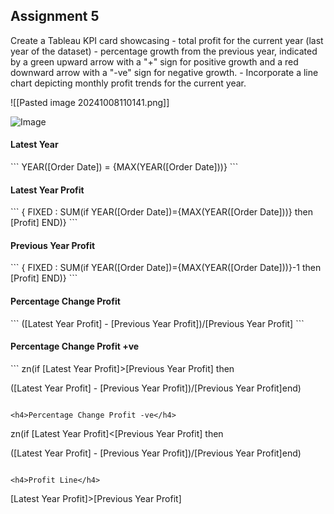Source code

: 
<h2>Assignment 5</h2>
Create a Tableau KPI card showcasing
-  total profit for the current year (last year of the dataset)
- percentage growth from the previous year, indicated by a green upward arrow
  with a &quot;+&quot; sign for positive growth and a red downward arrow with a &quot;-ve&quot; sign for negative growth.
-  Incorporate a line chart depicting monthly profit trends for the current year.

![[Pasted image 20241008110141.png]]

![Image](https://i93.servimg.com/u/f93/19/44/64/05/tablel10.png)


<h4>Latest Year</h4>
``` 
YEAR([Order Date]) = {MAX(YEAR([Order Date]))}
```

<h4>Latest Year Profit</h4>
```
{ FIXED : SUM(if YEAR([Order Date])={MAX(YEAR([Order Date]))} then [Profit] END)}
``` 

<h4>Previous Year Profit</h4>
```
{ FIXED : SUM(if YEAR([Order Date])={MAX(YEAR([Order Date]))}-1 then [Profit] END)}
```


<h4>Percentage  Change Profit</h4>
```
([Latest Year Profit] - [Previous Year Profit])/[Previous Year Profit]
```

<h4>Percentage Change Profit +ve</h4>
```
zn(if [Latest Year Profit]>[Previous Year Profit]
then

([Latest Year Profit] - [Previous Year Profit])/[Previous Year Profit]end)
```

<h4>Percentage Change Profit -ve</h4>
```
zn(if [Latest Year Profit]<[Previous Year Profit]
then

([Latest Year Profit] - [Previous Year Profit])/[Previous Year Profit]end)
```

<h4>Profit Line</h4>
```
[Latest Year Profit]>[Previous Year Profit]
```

--

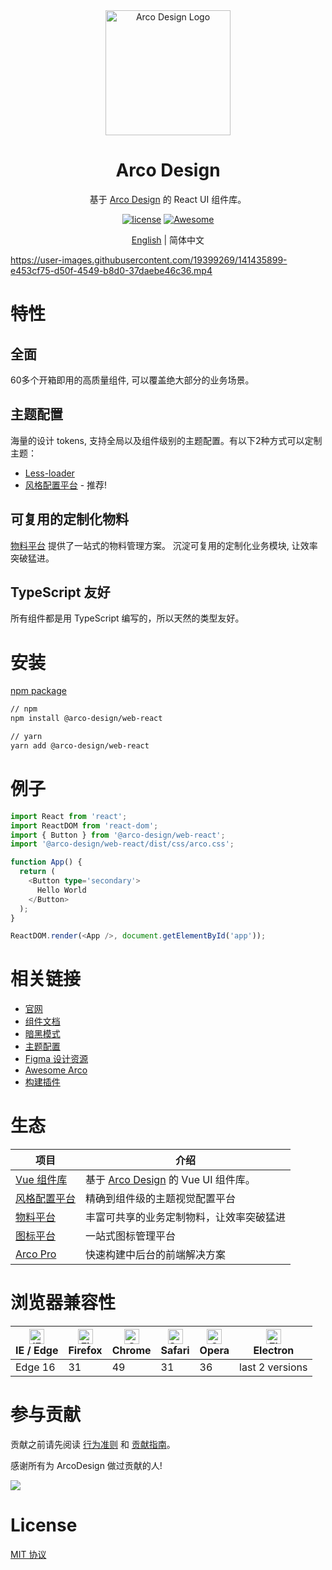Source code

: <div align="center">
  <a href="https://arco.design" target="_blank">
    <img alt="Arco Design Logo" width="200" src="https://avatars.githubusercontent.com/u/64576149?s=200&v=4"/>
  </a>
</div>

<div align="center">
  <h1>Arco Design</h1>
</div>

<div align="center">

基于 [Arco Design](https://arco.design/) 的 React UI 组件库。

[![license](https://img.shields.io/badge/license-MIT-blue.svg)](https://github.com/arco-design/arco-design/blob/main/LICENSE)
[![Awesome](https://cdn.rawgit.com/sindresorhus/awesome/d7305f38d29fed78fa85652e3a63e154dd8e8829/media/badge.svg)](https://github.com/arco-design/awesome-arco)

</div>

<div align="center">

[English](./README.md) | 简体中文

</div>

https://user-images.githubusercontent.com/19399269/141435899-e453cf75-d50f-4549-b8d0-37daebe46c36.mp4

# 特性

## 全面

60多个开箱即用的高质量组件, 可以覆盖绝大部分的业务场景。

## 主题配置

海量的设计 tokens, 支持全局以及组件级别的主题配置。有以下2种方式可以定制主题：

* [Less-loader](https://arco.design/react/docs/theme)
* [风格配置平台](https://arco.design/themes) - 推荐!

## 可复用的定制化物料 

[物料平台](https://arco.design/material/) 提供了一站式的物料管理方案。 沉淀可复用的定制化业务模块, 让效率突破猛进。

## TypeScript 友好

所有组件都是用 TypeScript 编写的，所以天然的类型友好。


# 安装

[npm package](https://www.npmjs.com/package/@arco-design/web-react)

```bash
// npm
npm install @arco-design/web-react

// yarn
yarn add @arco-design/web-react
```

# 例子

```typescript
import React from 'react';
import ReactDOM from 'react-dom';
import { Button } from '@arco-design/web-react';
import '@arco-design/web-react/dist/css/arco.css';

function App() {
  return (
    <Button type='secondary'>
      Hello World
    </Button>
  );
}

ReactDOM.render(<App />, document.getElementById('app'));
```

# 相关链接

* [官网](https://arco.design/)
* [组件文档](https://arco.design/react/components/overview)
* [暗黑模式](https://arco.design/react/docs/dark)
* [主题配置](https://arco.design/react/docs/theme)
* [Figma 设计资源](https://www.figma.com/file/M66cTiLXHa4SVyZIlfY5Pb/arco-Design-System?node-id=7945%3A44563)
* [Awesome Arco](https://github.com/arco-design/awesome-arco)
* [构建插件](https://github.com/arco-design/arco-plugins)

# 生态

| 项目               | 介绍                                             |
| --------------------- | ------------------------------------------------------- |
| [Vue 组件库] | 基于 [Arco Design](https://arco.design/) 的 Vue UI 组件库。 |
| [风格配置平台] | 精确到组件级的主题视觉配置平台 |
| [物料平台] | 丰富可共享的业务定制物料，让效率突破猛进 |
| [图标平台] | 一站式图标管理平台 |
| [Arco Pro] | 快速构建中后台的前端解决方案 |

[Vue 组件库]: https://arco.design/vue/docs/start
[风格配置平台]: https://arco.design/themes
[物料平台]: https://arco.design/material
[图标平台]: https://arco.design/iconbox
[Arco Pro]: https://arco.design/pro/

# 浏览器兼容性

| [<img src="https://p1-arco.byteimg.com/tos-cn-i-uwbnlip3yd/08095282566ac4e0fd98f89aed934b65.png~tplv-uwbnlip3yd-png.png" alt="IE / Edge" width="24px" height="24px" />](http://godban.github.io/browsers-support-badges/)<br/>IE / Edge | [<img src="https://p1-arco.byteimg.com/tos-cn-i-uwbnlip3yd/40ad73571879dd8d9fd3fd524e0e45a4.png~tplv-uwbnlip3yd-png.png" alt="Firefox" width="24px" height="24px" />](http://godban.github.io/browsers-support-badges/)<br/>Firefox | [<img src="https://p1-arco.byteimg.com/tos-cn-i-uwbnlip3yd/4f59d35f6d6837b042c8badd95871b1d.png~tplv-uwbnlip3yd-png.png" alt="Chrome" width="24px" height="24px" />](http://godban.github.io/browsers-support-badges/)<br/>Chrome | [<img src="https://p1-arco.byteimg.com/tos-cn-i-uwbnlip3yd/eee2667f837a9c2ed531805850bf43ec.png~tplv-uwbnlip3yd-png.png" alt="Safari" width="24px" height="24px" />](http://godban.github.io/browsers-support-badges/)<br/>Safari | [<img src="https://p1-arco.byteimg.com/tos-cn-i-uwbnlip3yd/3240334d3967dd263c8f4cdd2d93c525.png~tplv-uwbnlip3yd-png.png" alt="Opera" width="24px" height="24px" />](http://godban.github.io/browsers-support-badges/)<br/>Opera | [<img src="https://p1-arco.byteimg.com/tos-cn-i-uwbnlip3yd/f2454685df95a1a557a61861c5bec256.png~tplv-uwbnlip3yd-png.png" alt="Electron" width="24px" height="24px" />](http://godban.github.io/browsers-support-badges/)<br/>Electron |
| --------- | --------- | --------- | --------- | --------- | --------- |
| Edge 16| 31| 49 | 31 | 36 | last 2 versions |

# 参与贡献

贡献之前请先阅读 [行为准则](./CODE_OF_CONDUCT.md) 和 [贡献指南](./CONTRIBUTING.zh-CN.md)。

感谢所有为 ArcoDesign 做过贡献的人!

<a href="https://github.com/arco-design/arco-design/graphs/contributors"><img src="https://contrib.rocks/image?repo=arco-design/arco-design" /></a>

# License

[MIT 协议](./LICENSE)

TASK STATEMENT = Look through the listing and return each line containing the word "让效率突破猛进".

RESPONSE TO THE TASK =
[物料平台](https://arco.design/material/) 提供了一站式的物料管理方案。 沉淀可复用的定制化业务模块, 让效率突破猛进。
| [物料平台] | 丰富可共享的业务定制物料，让效率突破猛进 |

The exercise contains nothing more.